Secondo i dati diffusi nel convegno «Cyberbullismo e rischio devianza», organizzato dal Ministero dell’Istruzione il 27 Dicembre 2012, uno studente italiano su quattro compie o subisce atti di prevaricazione via web: ne è vittima il 26% di ragazzi, mentre il 23,5% si definirebbe cyberbullo. La ricerca condotta su 2.419 adolescenti dall’Osservatorio Open Eyes – di cui fanno parte anche il Miur e il dipartimento di Psicologia dell’Università di Napoli – arriva addirittura a stilare una top-ten delle persecuzioni online. Secondo lo studio, il 78 per cento degli adolescenti che hanno commesso suicidio sono stati vittime di bullismo sia a scuola che on-line, mentre il 17 per cento sono stati esclusivamente vittime di cyberbullismo. E’ chiaro che dietro ai gesti estremi compiuti dagli adolescenti che abbiamo nominato ci sono disagi non totalmente imputabili a questa tipologia di molestie: situazioni familiari “difficili”, senso di solitudine e di impotenza, fragilità caratteriali, mancanza di confronto e di dialogo con le figure genitoriali e con gli adulti in generale.

I conflitti interiori, le difficoltà nel relazionarsi con gli altri, i complicati rapporti con il mondo che li circonda, le aspettative, i sogni… Forse noi adulti ce lo siamo dimenticato, o forse erano altri tempi, ma essere adolescenti è difficile. Si vive in un continuo contrasto con se stessi e con gli “altri”, la famiglia, la scuola, l’autorità in generale. Non è per niente facile alzarsi al mattino e trovarsi cambiati giorno dopo giorno, anime piccole, talvolta infantili, prese in ostaggio da un corpo che si avvia a diventare adulto, una voce diversa, un’espressione nuova nel volto , un’immagine allo specchio che non corrisponde a quella che si ha nella mente…I genitori, a seconda della situazione, li considerano ancora troppo piccoli o già grandi, li responsabilizzano o li lasciano soli in questo passaggio all’età adulta. Col risultato che i ragazzi si confondono, si disorientano, anche se in questo sapere-non sapere finiscono per cercare e spesso, per fortuna, trovare la loro strada.

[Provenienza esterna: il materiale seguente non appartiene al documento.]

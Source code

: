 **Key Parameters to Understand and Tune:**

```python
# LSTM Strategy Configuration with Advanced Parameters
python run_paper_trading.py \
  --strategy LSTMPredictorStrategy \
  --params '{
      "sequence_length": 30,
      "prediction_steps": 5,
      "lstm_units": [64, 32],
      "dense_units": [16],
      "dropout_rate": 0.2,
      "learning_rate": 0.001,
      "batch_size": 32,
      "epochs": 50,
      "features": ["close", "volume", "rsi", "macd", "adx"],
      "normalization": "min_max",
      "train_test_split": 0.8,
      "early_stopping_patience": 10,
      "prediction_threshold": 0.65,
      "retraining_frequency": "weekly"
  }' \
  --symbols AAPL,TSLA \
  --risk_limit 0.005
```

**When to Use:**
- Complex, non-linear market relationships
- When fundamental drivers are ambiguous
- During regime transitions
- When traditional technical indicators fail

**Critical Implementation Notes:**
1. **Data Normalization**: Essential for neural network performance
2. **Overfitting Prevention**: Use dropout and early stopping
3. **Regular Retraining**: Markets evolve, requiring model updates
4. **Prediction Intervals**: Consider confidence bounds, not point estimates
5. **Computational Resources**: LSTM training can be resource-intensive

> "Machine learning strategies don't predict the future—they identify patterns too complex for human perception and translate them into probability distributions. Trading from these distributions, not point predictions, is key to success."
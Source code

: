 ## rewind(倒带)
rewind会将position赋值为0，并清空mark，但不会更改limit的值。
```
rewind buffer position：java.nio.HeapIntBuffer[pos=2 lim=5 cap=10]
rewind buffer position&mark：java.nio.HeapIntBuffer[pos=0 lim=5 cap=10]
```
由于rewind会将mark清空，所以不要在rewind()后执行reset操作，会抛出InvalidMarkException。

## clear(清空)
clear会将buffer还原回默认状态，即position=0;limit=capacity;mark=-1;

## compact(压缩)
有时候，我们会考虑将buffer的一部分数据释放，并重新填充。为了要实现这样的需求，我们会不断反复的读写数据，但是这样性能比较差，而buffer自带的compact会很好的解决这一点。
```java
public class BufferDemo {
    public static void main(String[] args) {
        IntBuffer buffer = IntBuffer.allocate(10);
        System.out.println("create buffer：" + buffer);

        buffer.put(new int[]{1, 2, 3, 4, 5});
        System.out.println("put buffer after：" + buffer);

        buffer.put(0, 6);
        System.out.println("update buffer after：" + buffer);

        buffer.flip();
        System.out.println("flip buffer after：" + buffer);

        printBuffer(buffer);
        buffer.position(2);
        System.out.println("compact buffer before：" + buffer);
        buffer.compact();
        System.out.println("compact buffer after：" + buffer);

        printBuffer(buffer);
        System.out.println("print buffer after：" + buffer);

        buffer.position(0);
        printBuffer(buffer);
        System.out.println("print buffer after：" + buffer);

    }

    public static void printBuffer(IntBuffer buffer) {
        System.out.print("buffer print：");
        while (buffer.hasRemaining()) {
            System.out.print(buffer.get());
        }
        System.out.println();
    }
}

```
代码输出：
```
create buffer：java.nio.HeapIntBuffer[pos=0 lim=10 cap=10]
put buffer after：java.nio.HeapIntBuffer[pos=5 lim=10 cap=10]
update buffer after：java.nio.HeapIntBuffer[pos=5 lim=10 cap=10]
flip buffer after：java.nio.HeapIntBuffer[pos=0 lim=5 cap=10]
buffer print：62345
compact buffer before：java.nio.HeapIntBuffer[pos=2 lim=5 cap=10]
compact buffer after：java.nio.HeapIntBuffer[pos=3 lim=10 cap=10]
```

Cosa fare per farli sentire meno soli, intercettare in tempo il loro eventuale disagio e aiutarli a venirne fuori? Posto che nessun figlio viene al mondo con libretto di istruzioni e garanzia, siamo noi genitori a non doverci stancare mai di parlare con loro, di questi come di altri fatti che caratterizzano la loro età, senza pontificare, senza dare giudizi approssimativi e superficiali.

Non stancarci di interagire con la scuola, con i professori, che, guardando con occhi diversi, possono aiutare la famiglia ad avere una visione più ampia e oggettiva del mondo dei ragazzi. Dialogo sempre, con le parole, con gli occhi, con gli abbracci. E antenne, sempre sintonizzate a cogliere ogni sentore di malessere o sofferenza, non per evitargliela a tutti i costi, perché si cresce anche e soprattutto attraverso “la cognizione del dolore”, ma per far sentire loro che ci siamo, siamo con loro, uniti da un obiettivo comune che è la loro crescita equilibrata ed armonica.

Sono consapevole che talvolta neanche questa vicinanza di mente e di cuore sia sufficiente per tenere i nostri figli al di qua del baratro, ma vigiliamo affinchè la rete, insostituibile strumento di libertà, non finisca per soffocare i nostri ragazzi, fino a toglier loro il respiro.